Intellectual Property as Property
Intellectual property is property. This may seem trivial to some and tendentious to others. Why? In my recent Article I argue that the conflict between two polar views arises in part from overlooking the nature of property rights. Commentary in intellectual property is overwhelmingly concerned with the nonrivalness of information on the one hand or the need for the creation of incentives on the other. The former makes intellectual property, and exclusion in particular, presumptively suspect: if additional consumers can use information at little or no additional cost, then the waste from exclusion rights in information could not be clearer. On the other hand, the need for incentives to create or develop information may at times require intellectual property rights to supplement or supplant other devices like lead times, fame, and academic tenure, but this tells us little about whether the incentives should take the form of regulating specific activities, as in unfair competition, or employing exclusion rights, as in patent law. What should be the contours of intellectual property rights?

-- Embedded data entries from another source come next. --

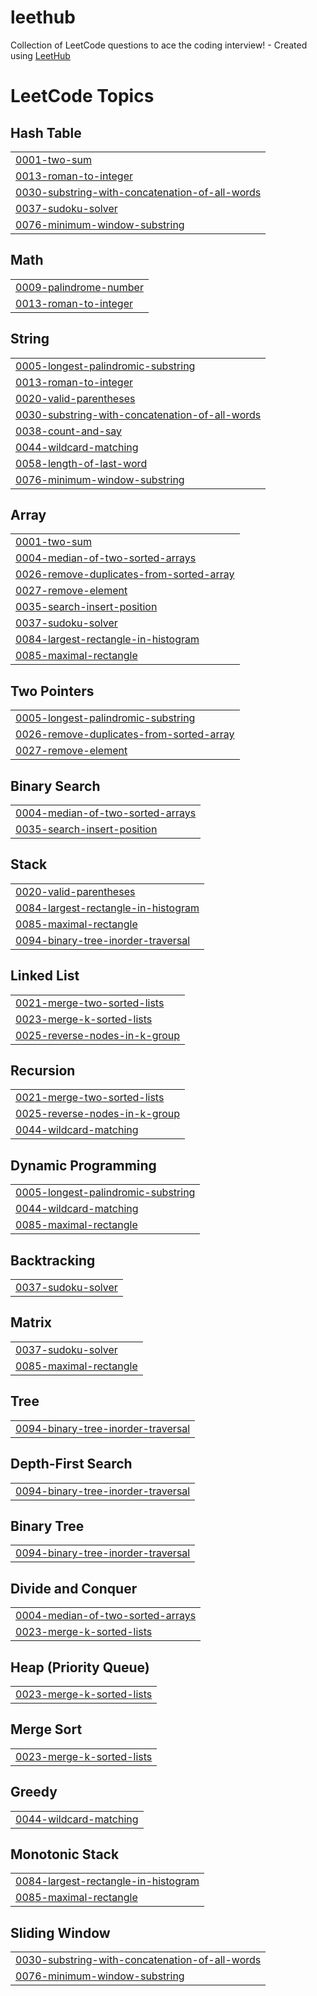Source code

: # leethub
Collection of LeetCode questions to ace the coding interview! - Created using [LeetHub](https://github.com/QasimWani/LeetHub)

<!---LeetCode Topics Start-->
# LeetCode Topics
## Hash Table
|  |
| ------- |
| [0001-two-sum](https://github.com/mohamedebrahim96/leethub/tree/master/0001-two-sum) |
| [0013-roman-to-integer](https://github.com/mohamedebrahim96/leethub/tree/master/0013-roman-to-integer) |
| [0030-substring-with-concatenation-of-all-words](https://github.com/mohamedebrahim96/leethub/tree/master/0030-substring-with-concatenation-of-all-words) |
| [0037-sudoku-solver](https://github.com/mohamedebrahim96/leethub/tree/master/0037-sudoku-solver) |
| [0076-minimum-window-substring](https://github.com/mohamedebrahim96/leethub/tree/master/0076-minimum-window-substring) |
## Math
|  |
| ------- |
| [0009-palindrome-number](https://github.com/mohamedebrahim96/leethub/tree/master/0009-palindrome-number) |
| [0013-roman-to-integer](https://github.com/mohamedebrahim96/leethub/tree/master/0013-roman-to-integer) |
## String
|  |
| ------- |
| [0005-longest-palindromic-substring](https://github.com/mohamedebrahim96/leethub/tree/master/0005-longest-palindromic-substring) |
| [0013-roman-to-integer](https://github.com/mohamedebrahim96/leethub/tree/master/0013-roman-to-integer) |
| [0020-valid-parentheses](https://github.com/mohamedebrahim96/leethub/tree/master/0020-valid-parentheses) |
| [0030-substring-with-concatenation-of-all-words](https://github.com/mohamedebrahim96/leethub/tree/master/0030-substring-with-concatenation-of-all-words) |
| [0038-count-and-say](https://github.com/mohamedebrahim96/leethub/tree/master/0038-count-and-say) |
| [0044-wildcard-matching](https://github.com/mohamedebrahim96/leethub/tree/master/0044-wildcard-matching) |
| [0058-length-of-last-word](https://github.com/mohamedebrahim96/leethub/tree/master/0058-length-of-last-word) |
| [0076-minimum-window-substring](https://github.com/mohamedebrahim96/leethub/tree/master/0076-minimum-window-substring) |
## Array
|  |
| ------- |
| [0001-two-sum](https://github.com/mohamedebrahim96/leethub/tree/master/0001-two-sum) |
| [0004-median-of-two-sorted-arrays](https://github.com/mohamedebrahim96/leethub/tree/master/0004-median-of-two-sorted-arrays) |
| [0026-remove-duplicates-from-sorted-array](https://github.com/mohamedebrahim96/leethub/tree/master/0026-remove-duplicates-from-sorted-array) |
| [0027-remove-element](https://github.com/mohamedebrahim96/leethub/tree/master/0027-remove-element) |
| [0035-search-insert-position](https://github.com/mohamedebrahim96/leethub/tree/master/0035-search-insert-position) |
| [0037-sudoku-solver](https://github.com/mohamedebrahim96/leethub/tree/master/0037-sudoku-solver) |
| [0084-largest-rectangle-in-histogram](https://github.com/mohamedebrahim96/leethub/tree/master/0084-largest-rectangle-in-histogram) |
| [0085-maximal-rectangle](https://github.com/mohamedebrahim96/leethub/tree/master/0085-maximal-rectangle) |
## Two Pointers
|  |
| ------- |
| [0005-longest-palindromic-substring](https://github.com/mohamedebrahim96/leethub/tree/master/0005-longest-palindromic-substring) |
| [0026-remove-duplicates-from-sorted-array](https://github.com/mohamedebrahim96/leethub/tree/master/0026-remove-duplicates-from-sorted-array) |
| [0027-remove-element](https://github.com/mohamedebrahim96/leethub/tree/master/0027-remove-element) |
## Binary Search
|  |
| ------- |
| [0004-median-of-two-sorted-arrays](https://github.com/mohamedebrahim96/leethub/tree/master/0004-median-of-two-sorted-arrays) |
| [0035-search-insert-position](https://github.com/mohamedebrahim96/leethub/tree/master/0035-search-insert-position) |
## Stack
|  |
| ------- |
| [0020-valid-parentheses](https://github.com/mohamedebrahim96/leethub/tree/master/0020-valid-parentheses) |
| [0084-largest-rectangle-in-histogram](https://github.com/mohamedebrahim96/leethub/tree/master/0084-largest-rectangle-in-histogram) |
| [0085-maximal-rectangle](https://github.com/mohamedebrahim96/leethub/tree/master/0085-maximal-rectangle) |
| [0094-binary-tree-inorder-traversal](https://github.com/mohamedebrahim96/leethub/tree/master/0094-binary-tree-inorder-traversal) |
## Linked List
|  |
| ------- |
| [0021-merge-two-sorted-lists](https://github.com/mohamedebrahim96/leethub/tree/master/0021-merge-two-sorted-lists) |
| [0023-merge-k-sorted-lists](https://github.com/mohamedebrahim96/leethub/tree/master/0023-merge-k-sorted-lists) |
| [0025-reverse-nodes-in-k-group](https://github.com/mohamedebrahim96/leethub/tree/master/0025-reverse-nodes-in-k-group) |
## Recursion
|  |
| ------- |
| [0021-merge-two-sorted-lists](https://github.com/mohamedebrahim96/leethub/tree/master/0021-merge-two-sorted-lists) |
| [0025-reverse-nodes-in-k-group](https://github.com/mohamedebrahim96/leethub/tree/master/0025-reverse-nodes-in-k-group) |
| [0044-wildcard-matching](https://github.com/mohamedebrahim96/leethub/tree/master/0044-wildcard-matching) |
## Dynamic Programming
|  |
| ------- |
| [0005-longest-palindromic-substring](https://github.com/mohamedebrahim96/leethub/tree/master/0005-longest-palindromic-substring) |
| [0044-wildcard-matching](https://github.com/mohamedebrahim96/leethub/tree/master/0044-wildcard-matching) |
| [0085-maximal-rectangle](https://github.com/mohamedebrahim96/leethub/tree/master/0085-maximal-rectangle) |
## Backtracking
|  |
| ------- |
| [0037-sudoku-solver](https://github.com/mohamedebrahim96/leethub/tree/master/0037-sudoku-solver) |
## Matrix
|  |
| ------- |
| [0037-sudoku-solver](https://github.com/mohamedebrahim96/leethub/tree/master/0037-sudoku-solver) |
| [0085-maximal-rectangle](https://github.com/mohamedebrahim96/leethub/tree/master/0085-maximal-rectangle) |
## Tree
|  |
| ------- |
| [0094-binary-tree-inorder-traversal](https://github.com/mohamedebrahim96/leethub/tree/master/0094-binary-tree-inorder-traversal) |
## Depth-First Search
|  |
| ------- |
| [0094-binary-tree-inorder-traversal](https://github.com/mohamedebrahim96/leethub/tree/master/0094-binary-tree-inorder-traversal) |
## Binary Tree
|  |
| ------- |
| [0094-binary-tree-inorder-traversal](https://github.com/mohamedebrahim96/leethub/tree/master/0094-binary-tree-inorder-traversal) |
## Divide and Conquer
|  |
| ------- |
| [0004-median-of-two-sorted-arrays](https://github.com/mohamedebrahim96/leethub/tree/master/0004-median-of-two-sorted-arrays) |
| [0023-merge-k-sorted-lists](https://github.com/mohamedebrahim96/leethub/tree/master/0023-merge-k-sorted-lists) |
## Heap (Priority Queue)
|  |
| ------- |
| [0023-merge-k-sorted-lists](https://github.com/mohamedebrahim96/leethub/tree/master/0023-merge-k-sorted-lists) |
## Merge Sort
|  |
| ------- |
| [0023-merge-k-sorted-lists](https://github.com/mohamedebrahim96/leethub/tree/master/0023-merge-k-sorted-lists) |
## Greedy
|  |
| ------- |
| [0044-wildcard-matching](https://github.com/mohamedebrahim96/leethub/tree/master/0044-wildcard-matching) |
## Monotonic Stack
|  |
| ------- |
| [0084-largest-rectangle-in-histogram](https://github.com/mohamedebrahim96/leethub/tree/master/0084-largest-rectangle-in-histogram) |
| [0085-maximal-rectangle](https://github.com/mohamedebrahim96/leethub/tree/master/0085-maximal-rectangle) |
## Sliding Window
|  |
| ------- |
| [0030-substring-with-concatenation-of-all-words](https://github.com/mohamedebrahim96/leethub/tree/master/0030-substring-with-concatenation-of-all-words) |
| [0076-minimum-window-substring](https://github.com/mohamedebrahim96/leethub/tree/master/0076-minimum-window-substring) |
<!---LeetCode Topics End-->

My recent Article argues that intellectual property’s resemblance to property consists in its reliance on information-cost saving strategies for delineating entitlements that are characteristic of property law. Property differs from other areas like torts and contracts in its heavier reliance on what I call the exclusion strategy. The exclusion strategy protects rights-holders’ interests in the use of resources indirectly, by using a simple signal for violations. The prototypical example is trespass to land where unauthorized crossing of a boundary serves as a (very) rough proxy for harmful use. But this is not the whole story. Some rights are defined more directly in terms of proper use, under what I call a governance strategy: a person has a right to perform a certain action, and the action rather than some defined thing is the focus of delineation effort. Much of nuisance law is a classic example of this approach, to the extent that it evaluates uses like running a factory versus living in a house. Governance rules can refine and extend the basic rough exclusion strategy but at ever greater cost as we move along the spectrum from exclusion to governance. This framework identifies exclusion and governance as complementary strategies for defining property rights. I show that some combination of exclusion and governance over information outputs can theoretically serve as a low-cost way to establish property rights in the rival inputs to invention and commercialization. Which combination, if any, is best is an empirical question.
How to delineate property entitlements points to some similarities between property and intellectual property. In both areas, the exclusion strategy broadly delegates development decisions to owners and is supplemented with tailored rules of governance pertaining to especially favored or disfavored uses. In property, a right to exclude is beneficial to its holder because she has an interest in the privilege of use that is indirectly protected by that right. If I have a right to exclude others from Blackacre, my privilege to farm, park my car, etc., is more valuable to me than if others could interfere. Rights to exclude typically protect a broad and indefinite class of uses, thus delegating the choice among them to the owner. Likewise, patent law, one of the more property-like regimes of intellectual property, employs the exclusion strategy to delegate choices among uses to holders of patents. For example, in a chemical invention, the applicant can claim a substance by stating its structure. Any use of the substance, whether foreseen by the applicant at the time of the application or not, is protected by this right to exclude. The right to exclude others from using the substance bunches together a wide range of uses that the law need never specify individually. The law delegates to the patentee the choice among these uses. As a result, the patentee can undertake a wide range of activities to increase the value of the invention, including further development not resulting in improvement patents, advertising, marketing, etc., the returns of which the patentee will be able to capture. These other resources and activities may well be rival, and, again, it is an empirical question whether to make the returns from them more appropriable through patent rights or some other more direct device like a subsidy or a lien.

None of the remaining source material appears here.